Interesting title. I'm referring, of course, to World of Warcraft, a game I'm reluctant to inflict on my group, but that I really enjoy solitaire. I've found that playing two characters is the best bang for the buck, and the least confusing. This time out, I tried a couple of Horde characters, the sneaky backstabber and the mage/zombie chick/guy. Talk about gender-ambiguous art.
While I enjoy the game, it takes a very long time to set up, and uses a lot of table space. Since I had a couple of spare Plano boxes of differing depths/configurations, I thought to use them to organize the pieces better than the little ziplocks I'd been using.
The thinner box is used for all of the smaller critters, and markers used during the game (money, health, energy, stuns, etc). The critters just fit. The thicker box I used for all of the prep materials: character figures, cards, and tokens; Quest markers, dice, things you take out once and are pretty much in use throughout the game. That box goes back in the big box, and off you go. While I was able to fit the small item cards in this Plano, the big cards, as well as the big figures, had to go in baggies to avoid the inevitable ravages of the Rubber Band.
Even better news: with the box top open on the thin box, it lays flat enough to act as a dice corral/drink coaster. I even gained a bit of table space, and the game moved along faster as I didn't have to spend as much time figuring out if I'd taken all of the critters out of a given baggie. This is the only way to go, I will have to do the same for Descent and perhaps even Railway Tycoon, and even Doom if I can find a Plano that will fit. That should make for an interesting trip to the local sporting goods store, me and a Doom box. Hope my health insurance covers getting pummelled by rednecks.
Clean up was just as fast as setup. I figure this saves about 30-45 minutes over the course of a game, making this something I can reasonably play within two hours from clear table to clear table. In my house, where the table is pretty small and my wife prefers not to have games set up for days on end, this is A Very Good Thing.
As for the game, not so good. After making a couple of mistakes at the start (forgetting to add the Talent when the characters advanced and losing almost every combat in the first six turns), I restarted. The Horsey-sneaky guy did great, getting up to nearly 5th level before the Wandering Dragon got to the Bulwark (this is my favorite Overlord, although I do draw them randomly), but the Androgynous Wizard had a very difficult time getting out of 2nd gear. First, I forgot to buy the Polymorph power that allowed the character to ignore any independent critters (a critical mistake), then there was only one 2nd level quest left, and the character was physically incapable of defeating it within two combat rounds because they couldn't roll enough dice to kill the higher end amphibian thingie.

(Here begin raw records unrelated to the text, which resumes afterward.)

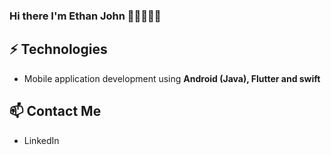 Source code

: ### Hi there I'm Ethan John 👨🏻‍💻🖖🏻

## ⚡ Technologies
- Mobile application development using **Android (Java), Flutter and swift**

## 📫 Contact Me
- LinkedIn 

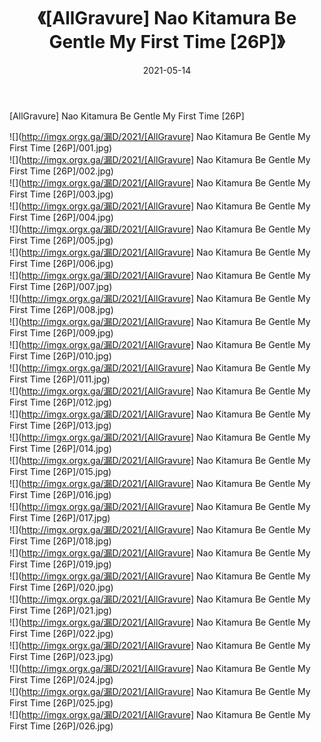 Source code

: ﻿---
layout: post
title:  《[AllGravure] Nao Kitamura Be Gentle My First Time [26P]》
date:   2021-05-14
img: http://imgx.orgx.ga/漏D/2021/[AllGravure] Nao Kitamura Be Gentle My First Time [26P]/000.jpg
categories: [美女, 清纯, 唯美]
---

[AllGravure] Nao Kitamura Be Gentle My First Time [26P]

  ![](http://imgx.orgx.ga/漏D/2021/[AllGravure] Nao Kitamura Be Gentle My First Time [26P]/001.jpg) <br> ![](http://imgx.orgx.ga/漏D/2021/[AllGravure] Nao Kitamura Be Gentle My First Time [26P]/002.jpg) <br> ![](http://imgx.orgx.ga/漏D/2021/[AllGravure] Nao Kitamura Be Gentle My First Time [26P]/003.jpg) <br> ![](http://imgx.orgx.ga/漏D/2021/[AllGravure] Nao Kitamura Be Gentle My First Time [26P]/004.jpg) <br> ![](http://imgx.orgx.ga/漏D/2021/[AllGravure] Nao Kitamura Be Gentle My First Time [26P]/005.jpg) <br> ![](http://imgx.orgx.ga/漏D/2021/[AllGravure] Nao Kitamura Be Gentle My First Time [26P]/006.jpg) <br> ![](http://imgx.orgx.ga/漏D/2021/[AllGravure] Nao Kitamura Be Gentle My First Time [26P]/007.jpg) <br> ![](http://imgx.orgx.ga/漏D/2021/[AllGravure] Nao Kitamura Be Gentle My First Time [26P]/008.jpg) <br> ![](http://imgx.orgx.ga/漏D/2021/[AllGravure] Nao Kitamura Be Gentle My First Time [26P]/009.jpg) <br> ![](http://imgx.orgx.ga/漏D/2021/[AllGravure] Nao Kitamura Be Gentle My First Time [26P]/010.jpg) <br> ![](http://imgx.orgx.ga/漏D/2021/[AllGravure] Nao Kitamura Be Gentle My First Time [26P]/011.jpg) <br> ![](http://imgx.orgx.ga/漏D/2021/[AllGravure] Nao Kitamura Be Gentle My First Time [26P]/012.jpg) <br> ![](http://imgx.orgx.ga/漏D/2021/[AllGravure] Nao Kitamura Be Gentle My First Time [26P]/013.jpg) <br> ![](http://imgx.orgx.ga/漏D/2021/[AllGravure] Nao Kitamura Be Gentle My First Time [26P]/014.jpg) <br> ![](http://imgx.orgx.ga/漏D/2021/[AllGravure] Nao Kitamura Be Gentle My First Time [26P]/015.jpg) <br> ![](http://imgx.orgx.ga/漏D/2021/[AllGravure] Nao Kitamura Be Gentle My First Time [26P]/016.jpg) <br> ![](http://imgx.orgx.ga/漏D/2021/[AllGravure] Nao Kitamura Be Gentle My First Time [26P]/017.jpg) <br> ![](http://imgx.orgx.ga/漏D/2021/[AllGravure] Nao Kitamura Be Gentle My First Time [26P]/018.jpg) <br> ![](http://imgx.orgx.ga/漏D/2021/[AllGravure] Nao Kitamura Be Gentle My First Time [26P]/019.jpg) <br> ![](http://imgx.orgx.ga/漏D/2021/[AllGravure] Nao Kitamura Be Gentle My First Time [26P]/020.jpg) <br> ![](http://imgx.orgx.ga/漏D/2021/[AllGravure] Nao Kitamura Be Gentle My First Time [26P]/021.jpg) <br> ![](http://imgx.orgx.ga/漏D/2021/[AllGravure] Nao Kitamura Be Gentle My First Time [26P]/022.jpg) <br> ![](http://imgx.orgx.ga/漏D/2021/[AllGravure] Nao Kitamura Be Gentle My First Time [26P]/023.jpg) <br> ![](http://imgx.orgx.ga/漏D/2021/[AllGravure] Nao Kitamura Be Gentle My First Time [26P]/024.jpg) <br> ![](http://imgx.orgx.ga/漏D/2021/[AllGravure] Nao Kitamura Be Gentle My First Time [26P]/025.jpg) <br> ![](http://imgx.orgx.ga/漏D/2021/[AllGravure] Nao Kitamura Be Gentle My First Time [26P]/026.jpg) <br>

Can you tell I don't play the MMORPG?
Of course, by the time I got all of this figured out (and lost again, which kills two turns for that character once they recharge and move), the Dragon Overlord reached the Bulwark, and off we went to tango. Fortunately, no extra bonus characters from using the solitaire rules from the 'Geek, so all I had to do was score 26 hits in a couple of rounds. Sadly, much of my points came from attrition with Horsey-sneaky guy, and while I did quite well in the first round, I was slammed in the second when my red dice failed miserably. Horsey-Sneaky Guy is great the first round, then everything falls apart because he isn't quite so stealthy once the opposition knows he's there. Sadly, the dynamic duo managed to score only a couple of extra damage points before turning into Horde BBQ. Which is quite yummy with a little soy sauce.

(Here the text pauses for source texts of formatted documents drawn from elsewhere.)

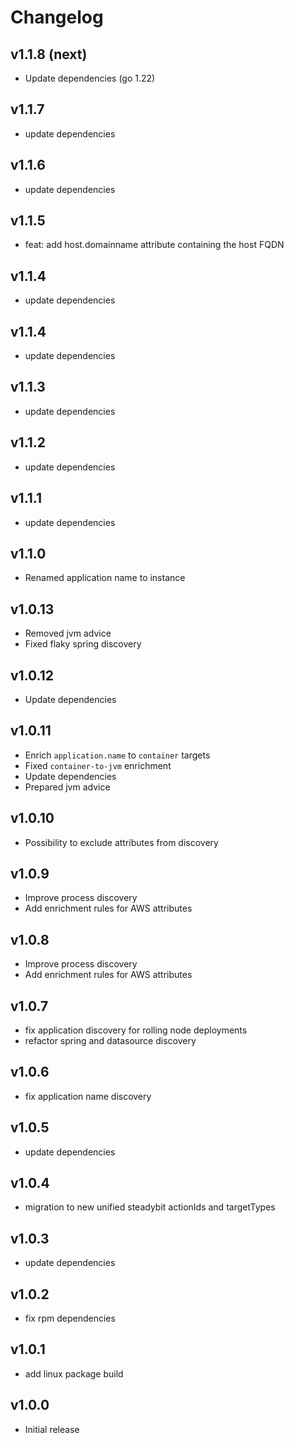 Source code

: # Changelog

## v1.1.8 (next)

- Update dependencies (go 1.22)

## v1.1.7

- update dependencies

## v1.1.6

- update dependencies

## v1.1.5

- feat: add host.domainname attribute containing the host FQDN

## v1.1.4

- update dependencies

## v1.1.4

- update dependencies

## v1.1.3

- update dependencies

## v1.1.2

- update dependencies

## v1.1.1

- update dependencies

## v1.1.0

- Renamed application name to instance

## v1.0.13

- Removed jvm advice
- Fixed flaky spring discovery

## v1.0.12

- Update dependencies

## v1.0.11

- Enrich `application.name` to `container` targets
- Fixed `container-to-jvm` enrichment
- Update dependencies
- Prepared jvm advice

## v1.0.10

- Possibility to exclude attributes from discovery

## v1.0.9

- Improve process discovery
- Add enrichment rules for AWS attributes

## v1.0.8

- Improve process discovery
- Add enrichment rules for AWS attributes

## v1.0.7

- fix application discovery for rolling node deployments
- refactor spring and datasource discovery

## v1.0.6

- fix application name discovery

## v1.0.5

- update dependencies

## v1.0.4

- migration to new unified steadybit actionIds and targetTypes

## v1.0.3

- update dependencies

## v1.0.2

 - fix rpm dependencies

## v1.0.1

 - add linux package build

## v1.0.0

 - Initial release
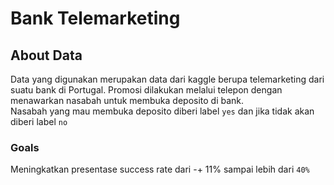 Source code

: # Bank Telemarketing
## About Data

Data yang digunakan merupakan data dari kaggle berupa telemarketing dari suatu bank di Portugal. Promosi dilakukan melalui telepon dengan menawarkan nasabah untuk membuka deposito di bank.\
Nasabah yang mau membuka deposito diberi label `yes` dan jika tidak akan diberi label `no`

### Goals

Meningkatkan presentase success rate dari -+ 11% sampai lebih dari `40%`

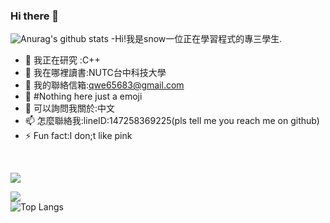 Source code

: ### Hi there 👋
![Anurag's github stats](https://github-readme-stats.vercel.app/api?username=ansnow9487&theme=vue-dark)
-Hi!我是snow一位正在學習程式的專三學生.
- 🔭 我正在研究 :C++
- 🌱 我在哪裡讀書:NUTC台中科技大學
- 👯 我的聯絡信箱:qwe65683@gmail.com
- 🤔 #Nothing here just a emoji
- 💬 可以詢問我關於:中文
- 📫 怎麼聯絡我:lineID:147258369225(pls tell me you reach me on github)
- ⚡ Fun fact:I don;t like pink
</br>

![](https://img.shields.io/badge/%E7%A8%8B%E5%BC%8F%E5%B7%A5%E5%85%B7-Vscode-yellowgreen)
</br>

![](https://img.shields.io/badge/%E6%93%85%E9%95%B7%E8%AA%9E%E8%A8%80-C-yellowgreen)
</br>
![Top Langs](https://github-readme-stats.vercel.app/api/top-langs/?username=ansnow9487)



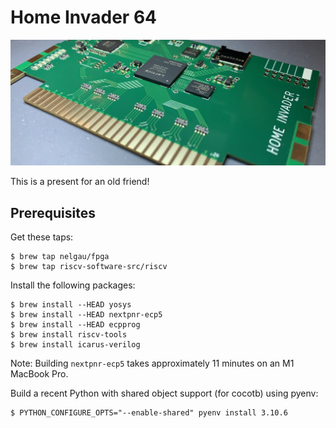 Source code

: # Home Invader 64

![Hero](https://raw.githubusercontent.com/nelgau/hicart/master/docs/images/hero.jpg)

This is a present for an old friend!

## Prerequisites

Get these taps:

    $ brew tap nelgau/fpga
    $ brew tap riscv-software-src/riscv

Install the following packages:

    $ brew install --HEAD yosys
    $ brew install --HEAD nextpnr-ecp5
    $ brew install --HEAD ecpprog
    $ brew install riscv-tools
    $ brew install icarus-verilog

Note: Building `nextpnr-ecp5` takes approximately 11 minutes on an M1 MacBook Pro.

Build a recent Python with shared object support (for cocotb) using pyenv:

    $ PYTHON_CONFIGURE_OPTS="--enable-shared" pyenv install 3.10.6
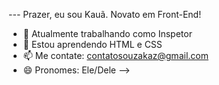 --- Prazer, eu sou Kauã. Novato em Front-End!

- 🔭 Atualmente trabalhando como Inspetor
- 🌱 Estou aprendendo HTML e CSS
- 📫 Me contate: contatosouzakaz@gmail.com  
- 😄 Pronomes: Ele/Dele
-->

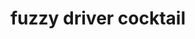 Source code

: ---
id: 5cbb4221035db400144e093c
servings:
notes:
directions:
ingredients: '2 oz peach vodka
4 oz oj
1/2 oz peach schnapps'
rating: 0
ease:

category:
href:
totalTime:
cookTime:
prepTime:
title: fuzzy driver cocktail
path: /fuzzy-driver-cocktail
--- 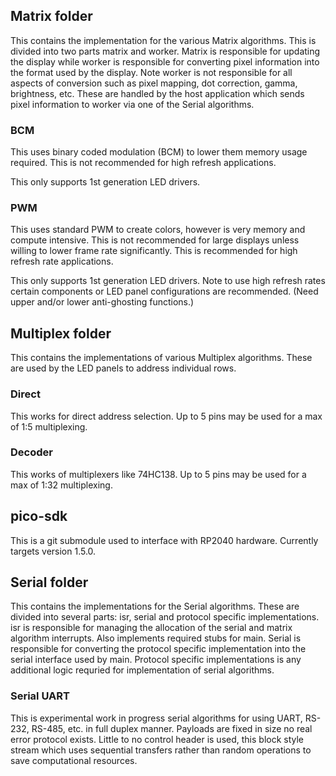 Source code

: ## Matrix folder
This contains the implementation for the various Matrix algorithms. This is divided into two parts matrix and worker. Matrix is responsible for updating the display while worker is responsible for converting pixel information into the format used by the display. Note worker is not responsible for all aspects of conversion such as pixel mapping, dot correction, gamma, brightness, etc. These are handled by the host application which sends pixel information to worker via one of the Serial algorithms.

### BCM
This uses binary coded modulation (BCM) to lower them memory usage required. This is not recommended for high refresh applications.

This only supports 1st generation LED drivers.

### PWM
This uses standard PWM to create colors, however is very memory and compute intensive. This is not recommended for large displays unless willing to lower frame rate significantly. This is recommended for high refresh rate applications. 

This only supports 1st generation LED drivers. Note to use high refresh rates certain components or LED panel configurations are recommended. (Need upper and/or lower anti-ghosting functions.)

## Multiplex folder
This contains the implementations of various Multiplex algorithms. These are used by the LED panels to address individual rows.

### Direct
This works for direct address selection. Up to 5 pins may be used for a max of 1:5 multiplexing.

### Decoder
This works of multiplexers like 74HC138. Up to 5 pins may be used for a max of 1:32 multiplexing.

## pico-sdk
This is a git submodule used to interface with RP2040 hardware. Currently targets version 1.5.0.

## Serial folder
This contains the implementations for the Serial algorithms. These are divided into several parts: isr, serial and protocol specific implementations. isr is responsible for managing the allocation of the serial and matrix algorithm interrupts. Also implements required stubs for main. Serial is responsible for converting the protocol specific implementation into the serial interface used by main. Protocol specific implementations is any additional logic requried for implementation of serial algorithms.

### Serial UART
This is experimental work in progress serial algorithms for using UART, RS-232, RS-485, etc. in full duplex manner. Payloads are fixed in size no real error protocol exists. Little to no control header is used, this block style stream which uses sequential transfers rather than random operations to save computational resources.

Still, it was good fun, made more fun through the streamlined setup/access/teardown process. The fun thing about this game is discovering the various classes and how they can advance in different ways, and how they can compliment each other. While I think the downtime would kill this in it's original form for almost everyone in my gaming group, the solitaire/cooperative version is quite playable and entertaining if you don't mind playing against the game instead of the other team.

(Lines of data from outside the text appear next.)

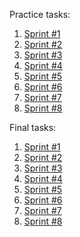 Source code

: Practice tasks: 
1. [Sprint #1](https://contest.yandex.ru/contest/22449/problems)
2. [Sprint #2](https://contest.yandex.ru/contest/22779/problems)
3. [Sprint #3](https://contest.yandex.ru/contest/23638/problems)
4. [Sprint #4](https://contest.yandex.ru/contest/23991/problems)
5. [Sprint #5](https://contest.yandex.ru/contest/24809/problems)
6. [Sprint #6](https://contest.yandex.ru/contest/25069/problems)
7. [Sprint #7](https://contest.yandex.ru/contest/25596/problems)
8. [Sprint #8](https://contest.yandex.ru/contest/26131/problems)

Final tasks:
1. [Sprint #1](https://contest.yandex.ru/contest/22450/problems)
2. [Sprint #2](https://contest.yandex.ru/contest/22781/problems)
3. [Sprint #3](https://contest.yandex.ru/contest/23815/problems)
4. [Sprint #4](https://contest.yandex.ru/contest/24414/problems)
5. [Sprint #5](https://contest.yandex.ru/contest/24810/problems)
6. [Sprint #6](https://contest.yandex.ru/contest/25070/problems)
7. [Sprint #7](https://contest.yandex.ru/contest/25597/problems)
8. [Sprint #8](https://contest.yandex.ru/contest/26133/problems) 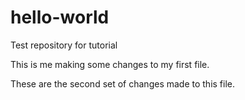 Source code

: # hello-world
Test repository for tutorial

This is me making some changes to my first file.

These are the second set of changes made to this file.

One thing I do want to add is some colored cubes to help mark special spaces. There are markers included, but you have to look through the cards to see which is which, and it can take a little while. By putting a matching cube in each region, you can find the card a bit quicker. However, in all of my solo games, I have gone after perhaps two of these "side quests," as they tend to be of questionable value in the solitaire version where you are always the stronger faction. It almost always comes down to whether or not the side quest is conveniently located or not to a character who can handle it. In a competitive game, I could see this as a way to catch up, especially if there were six players spread out around the board. In a two-player cooperative game, they really don't come into play.
It's great to have found a complex, story-driven game that doesn't require me to relearn a 20 page rulebook and spend two hours setting up, as most wargames do. By the time I get the game set up, I usually don't have the time to finish before the cleaning people show up and bump all of the pieces. I sh*t you not, at one time they would pick up each individual counter of a hex-based game and dust around them. And put them back correctly. I felt guilty for weeks! Anyway, I'm really enjoying this title and am looking forward to the expansions (although no brass figures for me, my income isn't that disposable).